In 2010, both relays of the E2 bus were found out-of-tolerance high (time setting); however, they were found at approximately 0.81 seconds during calibration which is below the SR specified time of :s; 1 second. The SR has been used because there is no uncertainty calculation for this function and there is no TS allowable value. Since the SR specified value was met there was no loss of safety function.

Based on this review of surveillance testing, the NRC staff finds the extension of the listed functions of SR 3.3.5.2 and SR 3.3.8.4 to accommodate a 24-month fuel cycle to be acceptable.

TS 3.3.5 Loss of Power (LOP) Diesel Generator (DG) Start Instrumentation SR 3.3.5.2 Perform CHANNEL Calibration with Trip Setpoints as follows:

b. Degraded voltage Trip Setpoint of 430 V +/- 4V with a time delay of 10 +/- 0.5 seconds:

Six undervoltage relays provide this function. Three undervoltage relays monitor the voltage of each of the two, 480V Emergency Bus. This is a two-out-of-three logic scheme. Since there is no TS Allowable Value for this function, the review will use the tolerance specified in the TS SR as the "acceptable limit."

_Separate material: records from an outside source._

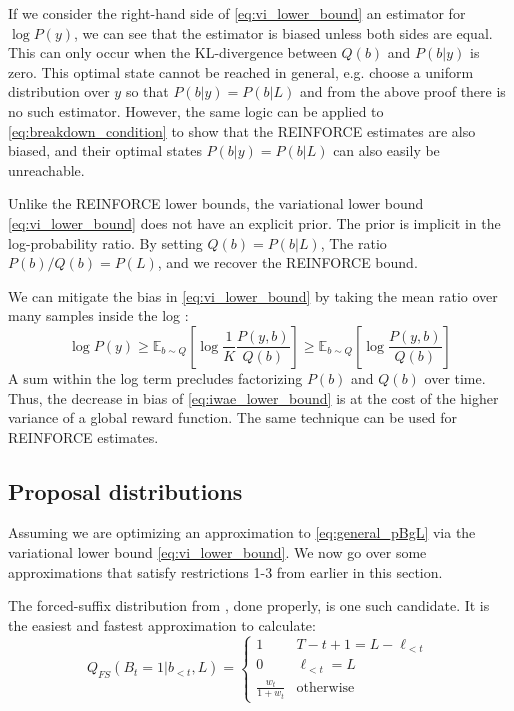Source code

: \documentclass{article}
\begin{document}
If we consider the right-hand side of \cref{eq:vi_lower_bound} an estimator for
$\log P(y)$, we can see that the estimator is biased unless both sides are
equal. This can only occur when the KL-divergence between $Q(b)$ and $P(b|y)$
is zero. This optimal state cannot be reached in general, e.g. choose a uniform
distribution over $y$ so that $P(b|y) = P(b|L)$ and from the above proof there
is no such estimator. However, the same logic can be applied to
\cref{eq:breakdown_condition} to show that the REINFORCE estimates are also
biased, and their optimal states $P(b|y) = P(b|L)$ can also easily be
unreachable.

Unlike the REINFORCE lower bounds, the variational lower bound
\cref{eq:vi_lower_bound} does not have an explicit prior. The prior is implicit
in the log-probability ratio. By setting $Q(b) = P(b|L)$, The ratio $P(b) /
Q(b) = P(L)$, and we recover the REINFORCE bound.

We can mitigate the bias in \cref{eq:vi_lower_bound} by taking the mean ratio
over many samples inside the log
\cite{burdaImportanceWeightedAutoencoders2016}:
%
\begin{equation} \label{eq:iwae_lower_bound}
    \log P(y) \geq \mathbb{E}_{b \sim Q} \left[
        \log \frac{1}{K} \frac{P(y, b)}{Q(b)} \right]
    \geq \mathbb{E}_{b \sim Q} \left[\log \frac{P(y, b)}{Q(b)}\right]
\end{equation}
%
A sum within the log term precludes factorizing $P(b)$ and $Q(b)$ over time.
Thus, the decrease in bias of \cref{eq:iwae_lower_bound} is at the cost of
the higher variance of a global reward function. The same technique can be used
for REINFORCE estimates.

\subsection{Proposal distributions}

Assuming we are optimizing an approximation to \cref{eq:general_pBgL} via
the variational lower bound \cref{eq:vi_lower_bound}. We now go over some
approximations that satisfy restrictions 1-3 from earlier in this section.

The forced-suffix distribution from
\cite{luoLearningOnlineAlignments2017,lawsonLearningHardAlignments2018}, done
properly, is one such candidate. It is the easiest and fastest approximation to
calculate:
%
\begin{equation} \label{eq:q_fs}
    Q_{FS}(B_t=1|b_{<t}, L) = \begin{cases}
        1 & T - t + 1 = L - \ell_{<t} \\
        0 & \ell_{<t} = L \\
        \frac{w_t}{1 + w_t} & \mathrm{otherwise}
    \end{cases}
\end{equation}
\end{document}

The licensee stated that its review of surveillance testing identified no issues that required further review.

Based on this review of surveillance testing, the NRC staff finds the extension of the listed function of SR 3.3.5.2 to accommodate a 24-month fuel cycle to be acceptable.

TS 3.3.6 Containment Ventilation Isolation Instrumentation SR 3.3.6.7 Perform CHANNEL CALIBRATION Table 3.3.6-1 Items 3.a: Containment Radiation - Gaseous Table 3.3.6-1 Items 3.b: Containment Radiation - Particulate Radiation monitors R-11 and R-12 provide signals to the Containment Ventilation Isolation logic.

TS 3.4.15 RCS Leakage Detection Instrumentation SR 3.4.15.4 Perform CHANNEL CALIBRATION of the required containment atmosphere radioactivity monitor Radiation monitors provide alarm and indication functions.

Two issues with a radiation monitor, R-11, in 2005 and 2015 are the only identified problems with this function. The two occurrences of exceeding acceptable limits are not consecutive.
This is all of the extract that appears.